TERRORISTA LOURO DE
OLHOS AZUIS
Por Frei
Betto
Preconceitos, como
mentiras, nascem da falta de informação (ignorância) e excesso de repetição. Se
os pais de uma criança branca se referem em termos pejorativos a negros e
indígenas, judeus e homossexuais, dificilmente a criança, quando adulta,
escapará do preconceito.
A mídia americana
incutiu no Ocidente o sofisma de que todo muçulmano é um terrorista em
potencial. O que induziu o papa Bento XVI a cometer a gafe de declarar, na
Alemanha, que o Islã é originariamente violento e, em sua primeira visita aos
EUA, comparecer a uma sinagoga sem o cuidado de repetir o gesto numa mesquita.
Em qualquer aeroporto
de países desenvolvidos um passageiro em trajes islâmicos ou cujos traços
fisionômicos lembrem um saudita com certeza será parado e meticulosamente
revistado. Ali reside o perigo... Alerta o preconceito infundido.
Ora, o terrorismo não
foi inventado pelos fundamentalistas islâmicos. Dele foram vítimas os árabes
atacados pelas Cruzadas e os 70 milhões de indígenas mortos na América Latina,
no decorrer do século 16, em decorrência da colonização ibérica.
O maior atentado
terrorista da história não foi a queda, em Nova York, das torres gêmeas, há 10
anos, e que causou a morte de 3 mil pessoas. Foi o praticado pelo governo dos
EUA: as bombas atômicas em Hiroshima e Nagasaki, em agosto de 1945. Morreram
242.437 mil civis, sem contar as mortes posteriores por efeito da contaminação.
Súbito, a pacata
Noruega – tão pacata que, anualmente, concede o Prêmio Nobel da Paz – vê-se
palco de dois atentados terroristas que deixam dezenas de mortos e muitos
feridos. A imagem bucólica do país escandinavo é apenas aparente. Tropas
norueguesas também intervêm no Afeganistão e deram apoio aos EUA na guerra do
Iraque.
Tão logo a notícia
correu o mundo, a suspeita recaiu sobre os islâmicos. O duplo atentado, no
gabinete do primeiro-ministro e na ilha de Utoeya, teria sido um revide ao
assassinato de Bin Laden e às caricaturas de Maomé publicadas pela imprensa
escandinava. O preconceito estava entranhado na lógica ocidental.
A verdade, ao vir à
tona, constrangeu os preconceituosos. O autor do hediondo crime foi o jovem
norueguês Anders Behring Breivik, 32 anos, branco, louro, de olhos azuis,
adepto da fisicultura e dono de uma fazenda de produtos orgânicos. O tipo do
sujeito que jamais levantaria suspeitas na alfândega dos EUA. “Ele é dos
nossos”, diriam os policiais condicionados a suspeitar de quem não tem a pele
suficientemente clara nem olhos azuis ou verdes.
Democracia é
diversidade de opiniões. Mas o que o Ocidente sabe do conceito de terrorismo na
cabeça de um vietnamita, iraquiano ou afegão? O que pensa um líbio sujeito a
ser atingido por um míssil atirado pela OTAN sobre a população civil de seu
país, como denunciou o núncio apostólico em Trípoli?
Anders é um típico
escandinavo. Tem a aparência de príncipe. E alma de viking. É o que a mídia e a
educação deveriam se perguntar: o que estamos incutindo na cabeça das pessoas?

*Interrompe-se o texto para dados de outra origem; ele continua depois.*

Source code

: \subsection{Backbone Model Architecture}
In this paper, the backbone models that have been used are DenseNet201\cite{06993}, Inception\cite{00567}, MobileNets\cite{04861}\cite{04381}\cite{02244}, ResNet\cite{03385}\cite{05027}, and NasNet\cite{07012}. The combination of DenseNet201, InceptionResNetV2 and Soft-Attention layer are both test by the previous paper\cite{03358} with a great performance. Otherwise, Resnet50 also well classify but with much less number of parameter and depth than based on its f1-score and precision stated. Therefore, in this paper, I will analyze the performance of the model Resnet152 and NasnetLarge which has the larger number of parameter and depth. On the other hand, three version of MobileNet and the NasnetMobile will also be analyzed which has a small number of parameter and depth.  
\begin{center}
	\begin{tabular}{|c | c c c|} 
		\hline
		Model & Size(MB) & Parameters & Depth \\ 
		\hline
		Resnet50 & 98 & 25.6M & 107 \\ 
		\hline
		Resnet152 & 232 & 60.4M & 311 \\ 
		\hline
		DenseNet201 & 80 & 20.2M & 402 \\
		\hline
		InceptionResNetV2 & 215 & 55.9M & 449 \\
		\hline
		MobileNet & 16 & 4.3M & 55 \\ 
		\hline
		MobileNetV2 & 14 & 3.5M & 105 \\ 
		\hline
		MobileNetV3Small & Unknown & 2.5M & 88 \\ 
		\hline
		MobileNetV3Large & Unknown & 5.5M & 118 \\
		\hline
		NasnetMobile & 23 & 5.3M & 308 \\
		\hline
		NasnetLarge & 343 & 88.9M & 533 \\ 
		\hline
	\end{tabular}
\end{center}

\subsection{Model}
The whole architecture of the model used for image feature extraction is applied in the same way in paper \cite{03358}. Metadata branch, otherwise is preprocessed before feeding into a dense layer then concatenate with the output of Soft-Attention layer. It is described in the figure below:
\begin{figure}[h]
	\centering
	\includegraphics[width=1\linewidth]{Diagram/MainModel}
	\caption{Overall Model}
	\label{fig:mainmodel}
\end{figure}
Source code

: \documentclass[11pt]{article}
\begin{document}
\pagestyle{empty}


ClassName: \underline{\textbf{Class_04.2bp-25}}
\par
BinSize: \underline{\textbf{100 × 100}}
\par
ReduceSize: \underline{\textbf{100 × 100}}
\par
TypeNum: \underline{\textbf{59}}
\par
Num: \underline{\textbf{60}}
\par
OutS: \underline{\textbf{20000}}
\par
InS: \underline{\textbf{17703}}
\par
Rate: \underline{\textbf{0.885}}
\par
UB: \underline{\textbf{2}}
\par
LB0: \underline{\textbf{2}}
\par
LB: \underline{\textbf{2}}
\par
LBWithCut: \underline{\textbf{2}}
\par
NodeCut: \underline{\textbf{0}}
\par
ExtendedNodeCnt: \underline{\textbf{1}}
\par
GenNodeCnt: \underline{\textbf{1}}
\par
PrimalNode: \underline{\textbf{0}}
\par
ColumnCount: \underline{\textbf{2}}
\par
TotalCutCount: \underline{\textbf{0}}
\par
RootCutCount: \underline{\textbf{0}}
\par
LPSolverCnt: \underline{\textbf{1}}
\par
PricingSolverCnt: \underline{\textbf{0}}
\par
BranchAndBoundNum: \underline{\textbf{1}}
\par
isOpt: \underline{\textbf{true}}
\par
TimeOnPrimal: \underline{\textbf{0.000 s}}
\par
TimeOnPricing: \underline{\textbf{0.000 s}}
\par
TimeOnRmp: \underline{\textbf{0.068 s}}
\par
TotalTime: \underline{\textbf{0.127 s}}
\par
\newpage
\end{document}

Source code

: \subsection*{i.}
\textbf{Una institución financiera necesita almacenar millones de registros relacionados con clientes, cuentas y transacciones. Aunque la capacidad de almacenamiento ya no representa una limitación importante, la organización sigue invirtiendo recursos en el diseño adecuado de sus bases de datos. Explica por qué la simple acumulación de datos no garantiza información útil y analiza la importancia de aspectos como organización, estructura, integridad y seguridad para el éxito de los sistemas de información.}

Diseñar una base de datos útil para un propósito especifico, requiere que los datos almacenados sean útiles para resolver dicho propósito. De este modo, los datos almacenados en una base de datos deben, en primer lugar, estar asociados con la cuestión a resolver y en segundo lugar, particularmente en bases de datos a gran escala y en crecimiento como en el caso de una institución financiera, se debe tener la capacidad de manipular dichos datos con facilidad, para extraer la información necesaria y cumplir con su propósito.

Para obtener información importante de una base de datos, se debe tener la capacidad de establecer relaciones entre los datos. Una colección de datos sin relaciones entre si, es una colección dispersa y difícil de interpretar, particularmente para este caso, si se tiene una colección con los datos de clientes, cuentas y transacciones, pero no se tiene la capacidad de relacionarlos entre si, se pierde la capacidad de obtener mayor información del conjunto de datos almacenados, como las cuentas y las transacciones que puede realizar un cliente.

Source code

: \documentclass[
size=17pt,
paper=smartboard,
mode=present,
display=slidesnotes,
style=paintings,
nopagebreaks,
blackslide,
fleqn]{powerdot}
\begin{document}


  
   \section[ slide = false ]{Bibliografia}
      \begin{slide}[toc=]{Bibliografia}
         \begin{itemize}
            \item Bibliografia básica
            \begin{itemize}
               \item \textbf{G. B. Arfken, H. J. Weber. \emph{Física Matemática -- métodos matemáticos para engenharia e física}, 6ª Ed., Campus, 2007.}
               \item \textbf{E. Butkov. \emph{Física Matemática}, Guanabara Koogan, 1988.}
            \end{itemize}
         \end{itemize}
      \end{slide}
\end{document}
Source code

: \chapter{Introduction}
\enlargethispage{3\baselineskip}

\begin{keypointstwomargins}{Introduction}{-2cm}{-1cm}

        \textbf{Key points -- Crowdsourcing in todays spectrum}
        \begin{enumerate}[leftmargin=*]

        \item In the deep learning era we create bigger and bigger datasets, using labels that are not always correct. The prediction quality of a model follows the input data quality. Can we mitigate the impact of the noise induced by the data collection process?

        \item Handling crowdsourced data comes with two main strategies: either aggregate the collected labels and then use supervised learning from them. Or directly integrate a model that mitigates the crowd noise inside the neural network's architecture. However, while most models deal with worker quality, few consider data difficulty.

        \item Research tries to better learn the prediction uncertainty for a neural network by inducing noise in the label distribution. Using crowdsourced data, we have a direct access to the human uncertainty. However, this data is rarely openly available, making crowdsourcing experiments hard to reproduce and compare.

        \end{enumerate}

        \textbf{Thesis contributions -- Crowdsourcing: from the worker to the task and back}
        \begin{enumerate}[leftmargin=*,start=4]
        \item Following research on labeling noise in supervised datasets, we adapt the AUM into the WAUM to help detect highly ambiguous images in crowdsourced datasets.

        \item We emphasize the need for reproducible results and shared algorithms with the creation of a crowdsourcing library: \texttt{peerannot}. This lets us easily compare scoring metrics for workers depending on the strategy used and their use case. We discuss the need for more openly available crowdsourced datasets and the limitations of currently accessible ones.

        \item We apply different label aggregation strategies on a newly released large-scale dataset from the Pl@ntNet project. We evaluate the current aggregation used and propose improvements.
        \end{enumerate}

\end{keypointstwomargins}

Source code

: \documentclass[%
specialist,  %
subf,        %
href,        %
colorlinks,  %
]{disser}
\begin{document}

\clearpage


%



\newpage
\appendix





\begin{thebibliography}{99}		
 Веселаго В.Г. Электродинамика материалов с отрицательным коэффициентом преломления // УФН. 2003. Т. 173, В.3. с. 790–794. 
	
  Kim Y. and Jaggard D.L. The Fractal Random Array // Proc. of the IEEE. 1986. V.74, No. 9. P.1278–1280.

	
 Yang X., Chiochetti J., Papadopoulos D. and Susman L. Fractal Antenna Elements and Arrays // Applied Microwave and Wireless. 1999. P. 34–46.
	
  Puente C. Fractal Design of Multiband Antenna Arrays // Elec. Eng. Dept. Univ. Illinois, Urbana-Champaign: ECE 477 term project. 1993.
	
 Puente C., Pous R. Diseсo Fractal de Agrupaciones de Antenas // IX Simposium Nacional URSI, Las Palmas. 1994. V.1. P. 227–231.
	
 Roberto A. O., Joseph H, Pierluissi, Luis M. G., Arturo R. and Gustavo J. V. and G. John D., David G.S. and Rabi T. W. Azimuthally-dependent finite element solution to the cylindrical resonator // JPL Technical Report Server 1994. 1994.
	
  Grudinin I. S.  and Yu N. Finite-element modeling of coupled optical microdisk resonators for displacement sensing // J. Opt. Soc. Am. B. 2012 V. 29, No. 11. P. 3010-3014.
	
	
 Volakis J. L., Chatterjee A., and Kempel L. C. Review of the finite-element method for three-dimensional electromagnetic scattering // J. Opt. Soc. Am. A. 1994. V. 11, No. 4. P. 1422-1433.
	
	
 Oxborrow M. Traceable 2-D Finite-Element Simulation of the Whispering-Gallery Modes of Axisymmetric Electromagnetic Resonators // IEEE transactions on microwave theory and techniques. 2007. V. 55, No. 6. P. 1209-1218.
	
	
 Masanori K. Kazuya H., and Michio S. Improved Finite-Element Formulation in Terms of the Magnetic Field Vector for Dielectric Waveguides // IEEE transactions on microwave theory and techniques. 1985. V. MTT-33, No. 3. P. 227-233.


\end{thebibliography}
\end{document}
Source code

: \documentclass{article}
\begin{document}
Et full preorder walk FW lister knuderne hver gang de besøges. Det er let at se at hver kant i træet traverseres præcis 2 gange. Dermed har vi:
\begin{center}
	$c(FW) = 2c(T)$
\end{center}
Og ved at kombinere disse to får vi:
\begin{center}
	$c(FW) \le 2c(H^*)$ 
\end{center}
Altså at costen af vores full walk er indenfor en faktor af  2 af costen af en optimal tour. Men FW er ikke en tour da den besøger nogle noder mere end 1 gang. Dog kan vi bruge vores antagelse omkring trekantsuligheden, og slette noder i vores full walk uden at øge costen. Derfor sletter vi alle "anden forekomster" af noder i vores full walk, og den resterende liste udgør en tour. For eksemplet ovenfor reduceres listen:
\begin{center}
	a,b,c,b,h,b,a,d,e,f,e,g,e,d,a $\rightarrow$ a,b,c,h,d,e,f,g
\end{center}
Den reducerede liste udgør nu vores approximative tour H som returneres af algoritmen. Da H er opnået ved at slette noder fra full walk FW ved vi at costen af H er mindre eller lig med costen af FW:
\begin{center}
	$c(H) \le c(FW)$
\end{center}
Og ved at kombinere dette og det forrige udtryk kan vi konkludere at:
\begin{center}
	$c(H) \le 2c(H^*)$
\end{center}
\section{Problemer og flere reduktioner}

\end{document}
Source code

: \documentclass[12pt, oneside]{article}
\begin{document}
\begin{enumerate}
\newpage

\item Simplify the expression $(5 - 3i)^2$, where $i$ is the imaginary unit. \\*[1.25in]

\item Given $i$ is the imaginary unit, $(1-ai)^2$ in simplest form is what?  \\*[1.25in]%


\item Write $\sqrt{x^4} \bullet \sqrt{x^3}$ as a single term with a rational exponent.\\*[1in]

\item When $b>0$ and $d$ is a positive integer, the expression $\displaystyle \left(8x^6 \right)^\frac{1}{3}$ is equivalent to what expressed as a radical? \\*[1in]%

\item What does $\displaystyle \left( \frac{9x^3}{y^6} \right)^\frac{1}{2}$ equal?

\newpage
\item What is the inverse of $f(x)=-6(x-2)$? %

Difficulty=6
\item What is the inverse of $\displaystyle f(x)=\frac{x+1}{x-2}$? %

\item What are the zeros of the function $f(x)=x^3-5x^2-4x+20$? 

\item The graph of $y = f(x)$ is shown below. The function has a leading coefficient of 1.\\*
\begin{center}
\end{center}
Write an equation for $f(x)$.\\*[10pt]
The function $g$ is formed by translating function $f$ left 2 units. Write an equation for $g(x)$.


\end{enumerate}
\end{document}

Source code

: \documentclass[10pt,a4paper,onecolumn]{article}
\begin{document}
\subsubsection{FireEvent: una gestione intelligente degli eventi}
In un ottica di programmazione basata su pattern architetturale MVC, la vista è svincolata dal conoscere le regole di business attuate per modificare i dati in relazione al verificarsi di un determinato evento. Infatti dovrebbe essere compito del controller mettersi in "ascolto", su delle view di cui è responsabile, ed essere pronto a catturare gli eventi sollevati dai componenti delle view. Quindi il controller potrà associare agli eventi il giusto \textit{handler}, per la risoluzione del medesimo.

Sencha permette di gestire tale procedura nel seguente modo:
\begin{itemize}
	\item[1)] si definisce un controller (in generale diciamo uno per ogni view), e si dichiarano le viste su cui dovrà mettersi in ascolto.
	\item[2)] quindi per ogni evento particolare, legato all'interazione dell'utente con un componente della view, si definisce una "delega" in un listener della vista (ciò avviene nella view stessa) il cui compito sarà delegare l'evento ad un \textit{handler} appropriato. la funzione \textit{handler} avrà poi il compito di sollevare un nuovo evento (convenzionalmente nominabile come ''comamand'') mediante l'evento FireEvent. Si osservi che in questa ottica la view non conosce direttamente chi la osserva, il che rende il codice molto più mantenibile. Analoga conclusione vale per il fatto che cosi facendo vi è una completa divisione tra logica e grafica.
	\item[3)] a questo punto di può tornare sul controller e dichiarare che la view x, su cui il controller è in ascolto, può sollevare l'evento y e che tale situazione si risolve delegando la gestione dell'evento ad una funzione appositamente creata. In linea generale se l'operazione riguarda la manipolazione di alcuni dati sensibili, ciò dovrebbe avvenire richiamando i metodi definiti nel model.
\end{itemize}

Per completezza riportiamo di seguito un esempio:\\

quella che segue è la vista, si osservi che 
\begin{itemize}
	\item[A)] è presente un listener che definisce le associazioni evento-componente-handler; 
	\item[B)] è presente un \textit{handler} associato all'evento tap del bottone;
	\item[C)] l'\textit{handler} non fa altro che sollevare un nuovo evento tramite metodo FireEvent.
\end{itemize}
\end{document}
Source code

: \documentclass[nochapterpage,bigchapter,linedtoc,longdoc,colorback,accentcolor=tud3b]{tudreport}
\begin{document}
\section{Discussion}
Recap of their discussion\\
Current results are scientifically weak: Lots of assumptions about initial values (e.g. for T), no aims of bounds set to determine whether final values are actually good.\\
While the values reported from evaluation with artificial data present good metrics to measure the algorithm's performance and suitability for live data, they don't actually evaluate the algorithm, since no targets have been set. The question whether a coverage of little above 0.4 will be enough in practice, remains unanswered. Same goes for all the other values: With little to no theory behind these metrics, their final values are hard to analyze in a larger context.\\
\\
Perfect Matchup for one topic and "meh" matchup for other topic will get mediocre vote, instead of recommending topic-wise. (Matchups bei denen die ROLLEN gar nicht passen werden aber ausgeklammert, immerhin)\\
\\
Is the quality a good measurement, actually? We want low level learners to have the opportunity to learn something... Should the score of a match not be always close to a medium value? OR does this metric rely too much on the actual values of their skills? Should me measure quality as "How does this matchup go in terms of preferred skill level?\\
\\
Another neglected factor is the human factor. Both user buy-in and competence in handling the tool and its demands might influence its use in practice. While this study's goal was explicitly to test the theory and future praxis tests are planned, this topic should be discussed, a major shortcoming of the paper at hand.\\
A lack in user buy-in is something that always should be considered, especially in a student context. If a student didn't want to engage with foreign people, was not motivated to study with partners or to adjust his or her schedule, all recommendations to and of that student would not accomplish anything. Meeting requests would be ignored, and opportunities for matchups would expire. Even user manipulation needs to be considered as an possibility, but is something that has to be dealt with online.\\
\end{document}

Ambições ou valores? Preconceitos ou princípios? Egocentrismo ou ética?
O ser humano é a alma
que carrega. Amy Winehouse tinha apenas 27 anos, sucesso mundial como
compositora e intérprete, e uma fortuna incalculável. Nada disso a fez uma
mulher feliz. O que não encontrou em si ela buscou nas drogas e no álcool.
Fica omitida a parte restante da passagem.